When I was in school, computing time was a pain in the ass. Same with my first job after. I'm not talking run a little Excel, more like "Create the data cube for a company's monthly sales numbers" computing.
It's a lack-of-challenges (read culture) thing. My employer unfortunately tolerates mediocrity & isn't under investor pressure to improve. It drives me crazy, but can't leave until I have a new gig lined up.
I live in Austin & work as a product manager, FWIW.
You're in a position where you can improve your own job ... don't tolerate mediocrity in yourself, then don't tolerate it in your work products. There's nothing to say your employer would complain if things improved - in fact, it's likely you'll be able to point to an ROI on those improvements eventually. Most employers WILL notice when the money improves and will want to do more of whatever caused it.
There are truly horrible jobs - I said it just to get it out of the way but ...
The rest of this comment doesn't apply to convenience store clerks with degrees in computer science.
Many times when I hear people say something like this, they're working in a job they hate because they're making good money. If you can't make job change because you're expecting the same wage, that's a different problem (Dear Santa - please include personal budgeting software).
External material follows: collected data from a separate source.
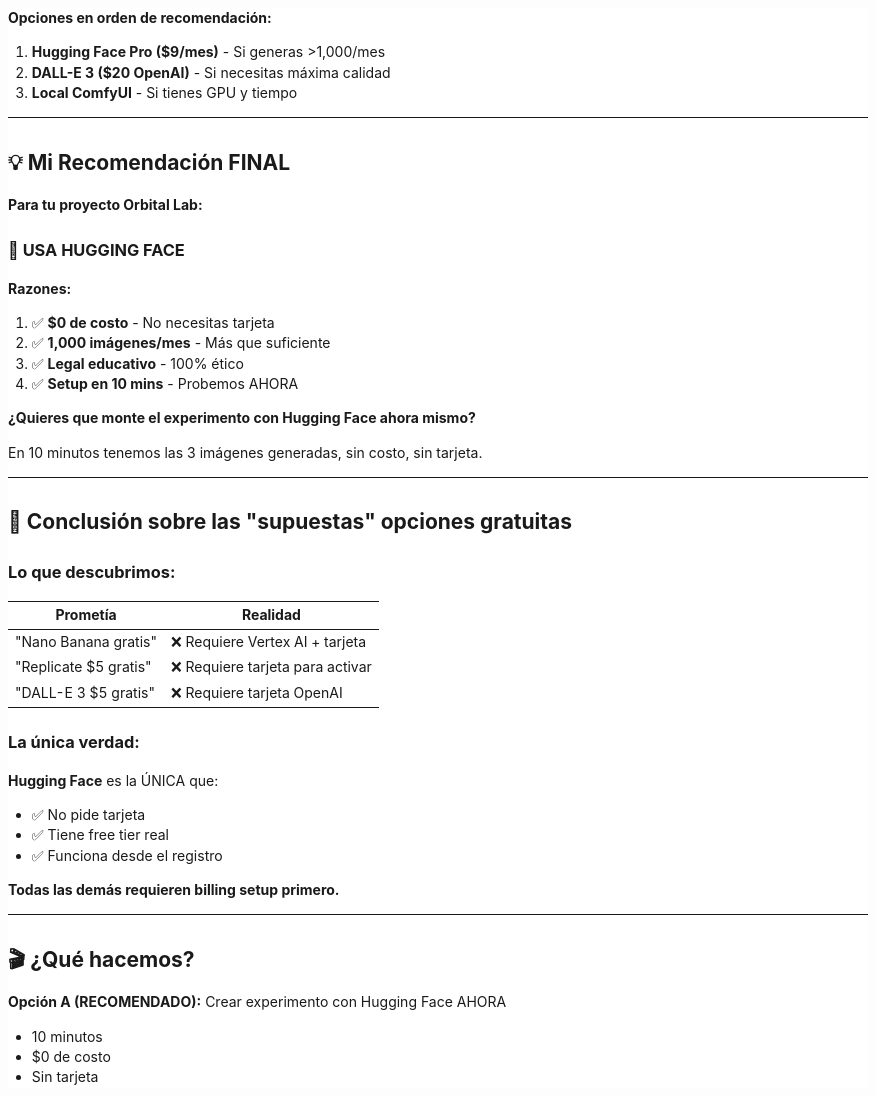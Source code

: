 **Opciones en orden de recomendación:**

1. **Hugging Face Pro ($9/mes)** - Si generas >1,000/mes
2. **DALL-E 3 ($20 OpenAI)** - Si necesitas máxima calidad
3. **Local ComfyUI** - Si tienes GPU y tiempo

---

## 💡 Mi Recomendación FINAL

**Para tu proyecto Orbital Lab:**

### 🎯 **USA HUGGING FACE**

**Razones:**
1. ✅ **$0 de costo** - No necesitas tarjeta
2. ✅ **1,000 imágenes/mes** - Más que suficiente
3. ✅ **Legal educativo** - 100% ético
4. ✅ **Setup en 10 mins** - Probemos AHORA

**¿Quieres que monte el experimento con Hugging Face ahora mismo?**

En 10 minutos tenemos las 3 imágenes generadas, sin costo, sin tarjeta.

---

## 📝 Conclusión sobre las "supuestas" opciones gratuitas

### Lo que descubrimos:

| Prometía | Realidad |
|----------|----------|
| "Nano Banana gratis" | ❌ Requiere Vertex AI + tarjeta |
| "Replicate $5 gratis" | ❌ Requiere tarjeta para activar |
| "DALL-E 3 $5 gratis" | ❌ Requiere tarjeta OpenAI |

### La única verdad:

**Hugging Face** es la ÚNICA que:
- ✅ No pide tarjeta
- ✅ Tiene free tier real
- ✅ Funciona desde el registro

**Todas las demás requieren billing setup primero.**

---

## 🎬 ¿Qué hacemos?

**Opción A (RECOMENDADO):** Crear experimento con Hugging Face AHORA
- 10 minutos
- $0 de costo
- Sin tarjeta
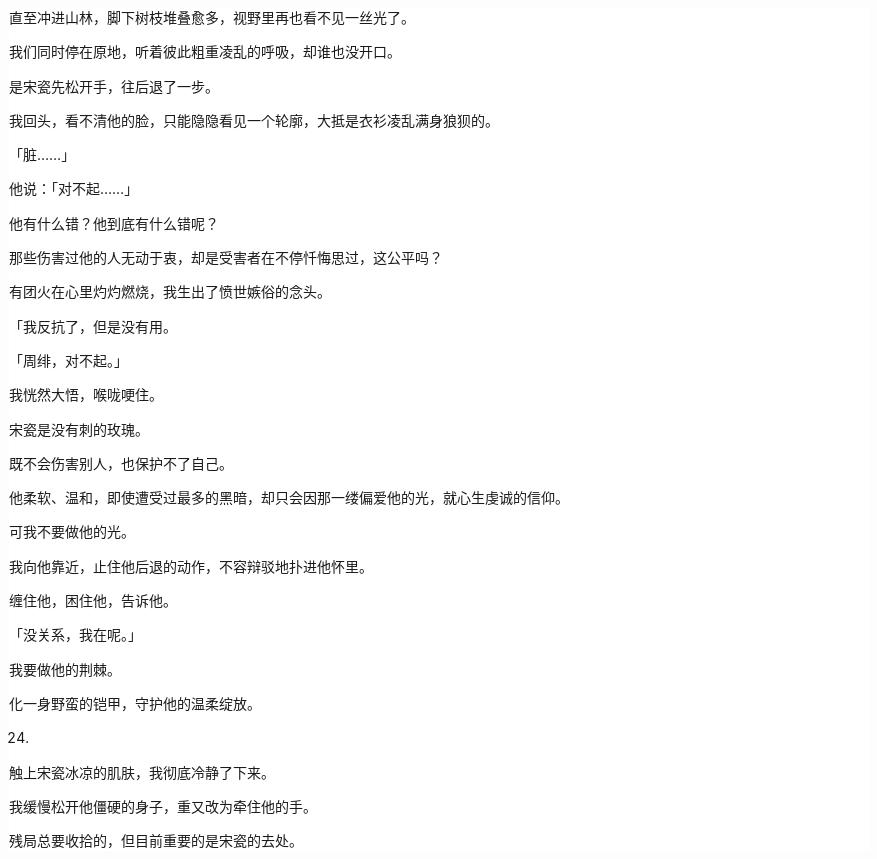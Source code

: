 直至冲进山林，脚下树枝堆叠愈多，视野里再也看不见一丝光了。


我们同时停在原地，听着彼此粗重凌乱的呼吸，却谁也没开口。


是宋瓷先松开手，往后退了一步。


我回头，看不清他的脸，只能隐隐看见一个轮廓，大抵是衣衫凌乱满身狼狈的。


「脏……」


他说：「对不起……」


他有什么错？他到底有什么错呢？


那些伤害过他的人无动于衷，却是受害者在不停忏悔思过，这公平吗？


有团火在心里灼灼燃烧，我生出了愤世嫉俗的念头。


「我反抗了，但是没有用。


「周绯，对不起。」


我恍然大悟，喉咙哽住。


宋瓷是没有刺的玫瑰。


既不会伤害别人，也保护不了自己。


他柔软、温和，即使遭受过最多的黑暗，却只会因那一缕偏爱他的光，就心生虔诚的信仰。


可我不要做他的光。


我向他靠近，止住他后退的动作，不容辩驳地扑进他怀里。


缠住他，困住他，告诉他。


「没关系，我在呢。」


我要做他的荆棘。


化一身野蛮的铠甲，守护他的温柔绽放。


24.


触上宋瓷冰凉的肌肤，我彻底冷静了下来。


我缓慢松开他僵硬的身子，重又改为牵住他的手。


残局总要收拾的，但目前重要的是宋瓷的去处。
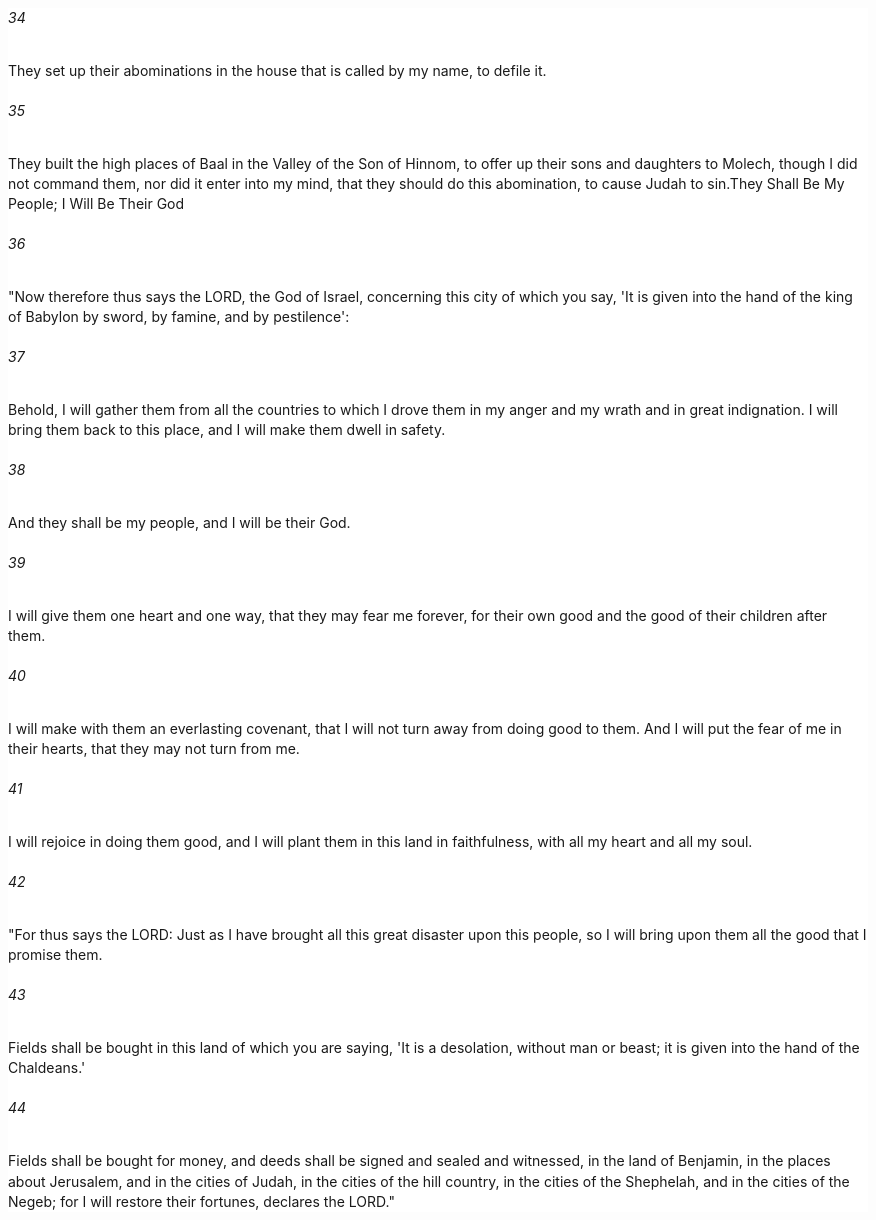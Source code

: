 
###### 34 
They set up their abominations in the house that is called by my name, to defile it. 
 

###### 35 
They built the high places of Baal in the Valley of the Son of Hinnom, to offer up their sons and daughters to Molech, though I did not command them, nor did it enter into my mind, that they should do this abomination, to cause Judah to sin.They Shall Be My People; I Will Be Their God
 
 

###### 36 
"Now therefore thus says the LORD, the God of Israel, concerning this city of which you say, 'It is given into the hand of the king of Babylon by sword, by famine, and by pestilence': 
 

###### 37 
Behold, I will gather them from all the countries to which I drove them in my anger and my wrath and in great indignation. I will bring them back to this place, and I will make them dwell in safety. 
 

###### 38 
And they shall be my people, and I will be their God. 
 

###### 39 
I will give them one heart and one way, that they may fear me forever, for their own good and the good of their children after them. 
 

###### 40 
I will make with them an everlasting covenant, that I will not turn away from doing good to them. And I will put the fear of me in their hearts, that they may not turn from me. 
 

###### 41 
I will rejoice in doing them good, and I will plant them in this land in faithfulness, with all my heart and all my soul.
 
 

###### 42 
"For thus says the LORD: Just as I have brought all this great disaster upon this people, so I will bring upon them all the good that I promise them. 
 

###### 43 
Fields shall be bought in this land of which you are saying, 'It is a desolation, without man or beast; it is given into the hand of the Chaldeans.' 
 

###### 44 
Fields shall be bought for money, and deeds shall be signed and sealed and witnessed, in the land of Benjamin, in the places about Jerusalem, and in the cities of Judah, in the cities of the hill country, in the cities of the Shephelah, and in the cities of the Negeb; for I will restore their fortunes, declares the LORD."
Fortunately, unless you have one of those truly horrible jobs, there's a better way to get the job you want. Change your own job - and you start with changing your own behavior. This method requires a lot more work than sitting in your cube all day (playing with your red Swingline stapler) but broadly try this (not every problem will require all the steps):
1) Exceed your bosses expectations but still be on time.
2) Change how you do the job so that you're enjoying yourself.
3) Learn something new in the process of doing 1 and 2 above.
4) Use an appropriate new technology to replace something old - make sure you can justify why you replaced the old (presumably working) way.
5) Teach others in your office how you achieved more by doing things this new way.
This makes a few changes:
1) You think differently about your job and the enjoyment you get from it.
2) Your boss thinks differently about you.
3) Your coworkers think differently about you.
Don't underestimate the important of your perceptions - you can probably do your current job in a way that you find enjoyable if you tweak the job and change your attitude!
That is why i'm working to get all the certifications I can to become a full time DBA (database administrator). For some reason companies want young programmers, but old time database administrators. I guess when it comes to data integrity, experience and being stuck in your ways counts more.
DBAs tend to be a little less to jump on the bleeding edge. Development is (sometimes) about trends, being closer to the marketing, where DBA are the keepers of the gold.
That said, being a DBA is not always a stable life. Depending on the organization (or the lack of it) there can be late night firedrills, off hours maintenance / migrations, calls to fix data wounded by bleeding edges. A good DBA can mitigate these problems, given adequate support by management - IOW given the authority to do so.
Just make sure you stay current with the latest trends, technology, usability, target demographics for your space. Kids out of college and recent grads inherently have this because it is what they learned. So when putting two people side by side regardless of their metrics - looking at what they know. Far often the person who is in the know and up to date rather than complaisant will have the edge. (At least in my experience)
I'll be 51 in a couple months.
Age discrimination is widespread in this industry. I get lots of interviews, but quite commonly I find that my interviewer starts finding reasons not to hire me, the very instant they see me in person, and so can see I have grey hair.
Discriminating against employees or candidates over 40, for reasons of age, is flatly illegal under US Federal Law, as well as the laws of all the States that I know about. However, such age discrimination is quite widespread.